#### THE RECORDS:
──────────────────────────────

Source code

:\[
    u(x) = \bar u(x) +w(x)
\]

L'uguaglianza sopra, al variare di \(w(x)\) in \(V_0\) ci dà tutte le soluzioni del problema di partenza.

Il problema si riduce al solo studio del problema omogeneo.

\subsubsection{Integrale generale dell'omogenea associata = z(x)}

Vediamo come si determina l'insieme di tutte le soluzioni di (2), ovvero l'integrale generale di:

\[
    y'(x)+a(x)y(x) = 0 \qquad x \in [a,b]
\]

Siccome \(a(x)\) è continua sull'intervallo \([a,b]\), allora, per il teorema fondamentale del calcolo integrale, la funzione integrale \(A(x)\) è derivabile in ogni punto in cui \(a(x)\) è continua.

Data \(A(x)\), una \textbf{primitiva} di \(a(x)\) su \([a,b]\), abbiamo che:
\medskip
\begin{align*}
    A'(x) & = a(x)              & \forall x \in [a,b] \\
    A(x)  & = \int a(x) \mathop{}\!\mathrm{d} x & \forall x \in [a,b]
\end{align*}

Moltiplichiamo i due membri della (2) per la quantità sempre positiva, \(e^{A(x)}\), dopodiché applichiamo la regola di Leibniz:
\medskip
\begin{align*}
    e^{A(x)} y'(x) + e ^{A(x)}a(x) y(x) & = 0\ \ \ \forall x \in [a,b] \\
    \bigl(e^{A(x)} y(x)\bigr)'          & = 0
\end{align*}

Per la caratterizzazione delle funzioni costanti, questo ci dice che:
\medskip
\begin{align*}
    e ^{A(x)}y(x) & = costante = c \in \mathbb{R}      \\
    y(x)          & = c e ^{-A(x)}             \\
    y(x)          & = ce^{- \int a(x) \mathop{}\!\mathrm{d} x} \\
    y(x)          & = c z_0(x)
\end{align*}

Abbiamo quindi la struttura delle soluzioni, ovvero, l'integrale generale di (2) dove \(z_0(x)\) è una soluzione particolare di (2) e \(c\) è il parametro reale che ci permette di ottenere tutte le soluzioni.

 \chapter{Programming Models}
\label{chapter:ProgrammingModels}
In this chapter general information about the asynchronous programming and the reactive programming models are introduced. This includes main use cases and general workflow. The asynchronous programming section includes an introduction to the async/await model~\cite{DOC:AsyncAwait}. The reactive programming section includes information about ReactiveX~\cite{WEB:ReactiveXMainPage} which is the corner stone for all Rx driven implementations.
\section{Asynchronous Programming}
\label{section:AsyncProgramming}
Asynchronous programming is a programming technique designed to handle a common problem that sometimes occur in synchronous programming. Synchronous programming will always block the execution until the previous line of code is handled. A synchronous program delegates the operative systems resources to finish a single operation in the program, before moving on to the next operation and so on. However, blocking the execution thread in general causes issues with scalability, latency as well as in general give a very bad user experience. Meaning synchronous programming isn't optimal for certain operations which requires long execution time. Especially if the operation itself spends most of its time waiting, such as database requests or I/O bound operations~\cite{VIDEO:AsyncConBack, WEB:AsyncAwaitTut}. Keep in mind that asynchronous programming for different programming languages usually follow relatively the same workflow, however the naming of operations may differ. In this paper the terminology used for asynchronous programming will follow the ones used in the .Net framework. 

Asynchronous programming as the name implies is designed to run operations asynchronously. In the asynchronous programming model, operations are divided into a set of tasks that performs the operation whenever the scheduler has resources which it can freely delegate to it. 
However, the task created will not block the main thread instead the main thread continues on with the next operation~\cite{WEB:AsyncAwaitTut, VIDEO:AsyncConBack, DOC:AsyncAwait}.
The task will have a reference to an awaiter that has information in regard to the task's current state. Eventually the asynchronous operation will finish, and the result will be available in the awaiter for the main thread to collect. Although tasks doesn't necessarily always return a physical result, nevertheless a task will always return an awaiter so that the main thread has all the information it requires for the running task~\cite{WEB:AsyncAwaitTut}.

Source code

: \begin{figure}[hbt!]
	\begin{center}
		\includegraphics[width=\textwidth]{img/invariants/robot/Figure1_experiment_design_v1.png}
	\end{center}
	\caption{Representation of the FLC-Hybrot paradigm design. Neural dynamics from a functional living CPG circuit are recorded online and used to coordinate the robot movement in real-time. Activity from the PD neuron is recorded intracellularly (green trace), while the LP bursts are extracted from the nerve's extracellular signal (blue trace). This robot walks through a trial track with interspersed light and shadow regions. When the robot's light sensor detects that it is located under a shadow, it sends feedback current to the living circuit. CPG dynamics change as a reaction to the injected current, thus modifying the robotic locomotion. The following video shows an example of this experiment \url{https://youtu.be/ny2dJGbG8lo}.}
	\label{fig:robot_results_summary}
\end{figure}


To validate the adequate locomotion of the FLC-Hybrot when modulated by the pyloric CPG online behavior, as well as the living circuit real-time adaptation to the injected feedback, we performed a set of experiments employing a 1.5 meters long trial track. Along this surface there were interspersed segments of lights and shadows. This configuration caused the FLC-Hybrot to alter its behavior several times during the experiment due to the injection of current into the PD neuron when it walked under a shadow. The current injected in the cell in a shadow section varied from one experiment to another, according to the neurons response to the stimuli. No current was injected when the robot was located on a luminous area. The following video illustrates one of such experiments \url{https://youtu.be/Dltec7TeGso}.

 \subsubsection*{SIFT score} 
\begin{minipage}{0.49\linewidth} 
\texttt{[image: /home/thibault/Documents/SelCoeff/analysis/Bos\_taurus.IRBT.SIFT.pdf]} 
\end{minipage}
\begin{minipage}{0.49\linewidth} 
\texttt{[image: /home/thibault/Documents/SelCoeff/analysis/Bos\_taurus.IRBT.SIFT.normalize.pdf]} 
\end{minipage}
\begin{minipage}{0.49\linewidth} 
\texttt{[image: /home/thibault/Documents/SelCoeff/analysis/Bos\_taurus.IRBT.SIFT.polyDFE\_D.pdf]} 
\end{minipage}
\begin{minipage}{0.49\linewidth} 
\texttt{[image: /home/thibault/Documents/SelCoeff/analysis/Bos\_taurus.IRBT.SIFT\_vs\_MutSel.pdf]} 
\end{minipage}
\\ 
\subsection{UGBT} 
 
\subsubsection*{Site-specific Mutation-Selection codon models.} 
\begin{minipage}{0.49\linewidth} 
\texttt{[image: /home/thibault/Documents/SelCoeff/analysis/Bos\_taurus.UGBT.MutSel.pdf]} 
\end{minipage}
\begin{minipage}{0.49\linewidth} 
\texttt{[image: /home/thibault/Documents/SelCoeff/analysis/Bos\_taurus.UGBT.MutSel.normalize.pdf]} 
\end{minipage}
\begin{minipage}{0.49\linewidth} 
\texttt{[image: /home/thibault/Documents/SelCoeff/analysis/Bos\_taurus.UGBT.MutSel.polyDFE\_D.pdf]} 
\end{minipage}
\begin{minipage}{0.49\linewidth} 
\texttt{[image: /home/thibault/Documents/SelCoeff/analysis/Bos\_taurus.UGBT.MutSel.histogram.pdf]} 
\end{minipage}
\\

──────────────────────────────

#### ASSIGNMENT:
The word to look for is "normalize"; copy out every line of the entries that holds it.

#### RESPONSE TO THIS EXERCISE:
\texttt{[image: /home/thibault/Documents/SelCoeff/analysis/Bos\_taurus.IRBT.SIFT.normalize.pdf]} 
\texttt{[image: /home/thibault/Documents/SelCoeff/analysis/Bos\_taurus.UGBT.MutSel.normalize.pdf]} 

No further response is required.